In [None]:
#| default_exp utils

In [None]:
#| hide
%load_ext autoreload
%autoreload 2

# Utils

> The `core.StatsForecast` class allows you to efficiently fit multiple `StatsForecast` models for large sets of time series. It operates with pandas DataFrame `df` that identifies individual series and datestamps with the `unique_id` and `ds` columns, and the `y` column denotes the target time series variable.

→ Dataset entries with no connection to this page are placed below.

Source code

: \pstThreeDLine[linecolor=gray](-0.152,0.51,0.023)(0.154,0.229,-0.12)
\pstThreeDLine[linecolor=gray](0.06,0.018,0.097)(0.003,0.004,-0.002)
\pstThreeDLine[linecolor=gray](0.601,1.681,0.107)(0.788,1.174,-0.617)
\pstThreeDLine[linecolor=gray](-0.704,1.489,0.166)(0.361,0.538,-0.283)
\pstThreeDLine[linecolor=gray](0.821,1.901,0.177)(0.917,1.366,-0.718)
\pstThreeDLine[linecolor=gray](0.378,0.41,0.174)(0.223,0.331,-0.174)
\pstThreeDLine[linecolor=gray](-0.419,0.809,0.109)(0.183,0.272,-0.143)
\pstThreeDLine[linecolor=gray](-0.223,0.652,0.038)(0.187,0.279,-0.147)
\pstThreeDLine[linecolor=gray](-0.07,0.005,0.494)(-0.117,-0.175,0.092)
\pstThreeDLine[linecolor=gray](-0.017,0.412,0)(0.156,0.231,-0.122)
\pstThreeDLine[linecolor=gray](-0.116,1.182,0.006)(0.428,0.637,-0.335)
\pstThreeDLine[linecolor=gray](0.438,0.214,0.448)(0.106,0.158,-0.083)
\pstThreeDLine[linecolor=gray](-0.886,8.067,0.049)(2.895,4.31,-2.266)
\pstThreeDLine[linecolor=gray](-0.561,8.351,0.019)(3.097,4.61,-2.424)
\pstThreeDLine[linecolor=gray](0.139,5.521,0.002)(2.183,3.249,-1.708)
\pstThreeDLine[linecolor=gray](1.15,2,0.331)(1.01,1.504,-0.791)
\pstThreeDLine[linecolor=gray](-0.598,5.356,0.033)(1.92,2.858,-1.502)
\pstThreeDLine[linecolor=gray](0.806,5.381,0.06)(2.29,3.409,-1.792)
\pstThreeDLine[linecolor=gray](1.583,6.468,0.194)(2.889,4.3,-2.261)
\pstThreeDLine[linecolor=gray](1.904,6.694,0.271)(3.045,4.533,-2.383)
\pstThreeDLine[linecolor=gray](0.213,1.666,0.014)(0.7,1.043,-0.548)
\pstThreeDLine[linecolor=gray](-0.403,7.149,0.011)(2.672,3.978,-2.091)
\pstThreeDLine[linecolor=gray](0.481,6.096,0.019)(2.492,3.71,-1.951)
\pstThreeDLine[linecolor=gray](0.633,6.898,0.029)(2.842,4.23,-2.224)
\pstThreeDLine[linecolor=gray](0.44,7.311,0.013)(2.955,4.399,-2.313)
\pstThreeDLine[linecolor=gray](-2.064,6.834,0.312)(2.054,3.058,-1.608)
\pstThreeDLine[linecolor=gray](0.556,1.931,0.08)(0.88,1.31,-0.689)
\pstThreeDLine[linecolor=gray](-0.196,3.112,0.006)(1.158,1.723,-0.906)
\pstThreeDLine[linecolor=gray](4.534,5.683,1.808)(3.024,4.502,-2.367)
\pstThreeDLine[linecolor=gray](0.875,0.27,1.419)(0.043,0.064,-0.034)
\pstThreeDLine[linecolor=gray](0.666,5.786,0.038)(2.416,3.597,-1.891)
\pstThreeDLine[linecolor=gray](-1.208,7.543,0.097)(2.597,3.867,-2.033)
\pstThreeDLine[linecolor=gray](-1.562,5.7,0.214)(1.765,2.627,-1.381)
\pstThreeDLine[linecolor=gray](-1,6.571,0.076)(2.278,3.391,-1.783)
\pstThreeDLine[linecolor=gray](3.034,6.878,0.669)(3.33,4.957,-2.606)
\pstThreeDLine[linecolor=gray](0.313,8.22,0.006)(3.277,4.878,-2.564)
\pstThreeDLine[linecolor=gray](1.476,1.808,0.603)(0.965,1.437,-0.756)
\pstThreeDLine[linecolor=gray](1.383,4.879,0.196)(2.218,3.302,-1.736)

To assist development, we declare useful datasets that we use throughout all `StatsForecast`'s unit tests.

In [None]:
#| export
import inspect
import math
import os
import warnings
from collections import namedtuple
from functools import wraps
from typing import Dict

import numpy as np
import pandas as pd
from numba import njit
from scipy.stats import norm

from utilsforecast.compat import DataFrame
from utilsforecast.data import generate_series as utils_generate_series

In [None]:
#| exporti
# Global variables
NOGIL = bool(os.getenv('NIXTLA_NUMBA_RELEASE_GIL', ''))
LEGACY_CACHE = bool(os.getenv('NUMBA_CACHE', ''))
if LEGACY_CACHE:
    warnings.warn(
        'The NUMBA_CACHE environment variable has been renamed to NIXTLA_NUMBA_CACHE. '
        'Please set that one instead.',
        FutureWarning,
    )
CACHE = bool(os.getenv('NIXTLA_NUMBA_CACHE', '')) or LEGACY_CACHE
results = namedtuple("results", "x fn nit simplex")

In [None]:
#| exporti
@njit(nogil=NOGIL, cache=CACHE)
def restrict_to_bounds(x, lower, upper):
    new_x = np.full_like(x, fill_value=np.nan, dtype=x.dtype)
    for i in range(x.size):
        lo = lower[i]
        up = upper[i]
        if x[i] < lo:
            new_x[i] = lo
        elif x[i] > up:
            new_x[i] = up
        else:
            new_x[i] = x[i]
    return new_x

In [None]:
#| hide
import matplotlib.pyplot as plt

from nbdev.showdoc import add_docs, show_doc
from fastcore.test import test_eq

# 1. Synthetic Panel Data

In [None]:
#| export
def generate_series(n_series: int,
                    freq: str = 'D',
                    min_length: int = 50,
                    max_length: int = 500,
                    n_static_features: int = 0,
                    equal_ends: bool = False,
                    engine:str = 'pandas', 
                    seed: int = 0) -> DataFrame:
    """Generate Synthetic Panel Series.

    Generates `n_series` of frequency `freq` of different lengths in the interval [`min_length`, `max_length`].
    If `n_static_features > 0`, then each series gets static features with random values.
    If `equal_ends == True` then all series end at the same date.

    Parameters
    ----------
    n_series : int
        Number of series for synthetic panel.
    freq : str (default='D')
        Frequency of the data, 'D' or 'M'.
    min_length : int (default=50)
        Minimum length of synthetic panel's series.
    max_length : int (default=500)
        Maximum length of synthetic panel's series.
    n_static_features : int (default=0)
        Number of static exogenous variables for synthetic panel's series.
    equal_ends : bool (default=False)
        Series should end in the same date stamp `ds`.
    engine : str (default='pandas')
        Output Dataframe type ('pandas' or 'polars').
    seed : int (default=0)
        Random seed used for generating the data.

    Returns
    -------
    pandas or polars DataFrame
        Synthetic panel with columns [`unique_id`, `ds`, `y`] and exogenous.
    """
    return utils_generate_series(
        n_series=n_series,
        freq=freq,
        min_length=min_length,
        max_length=max_length,
        n_static_features=n_static_features,
        equal_ends=equal_ends,
        engine=engine,
        seed=seed,
    )

In [None]:
show_doc(generate_series, title_level=3)

In [None]:
synthetic_panel = generate_series(n_series=2)
synthetic_panel.groupby('unique_id', observed=True).head(4)

# 2. AirPassengers Data

The classic Box & Jenkins airline data. Monthly totals of international airline passengers, 1949 to 1960.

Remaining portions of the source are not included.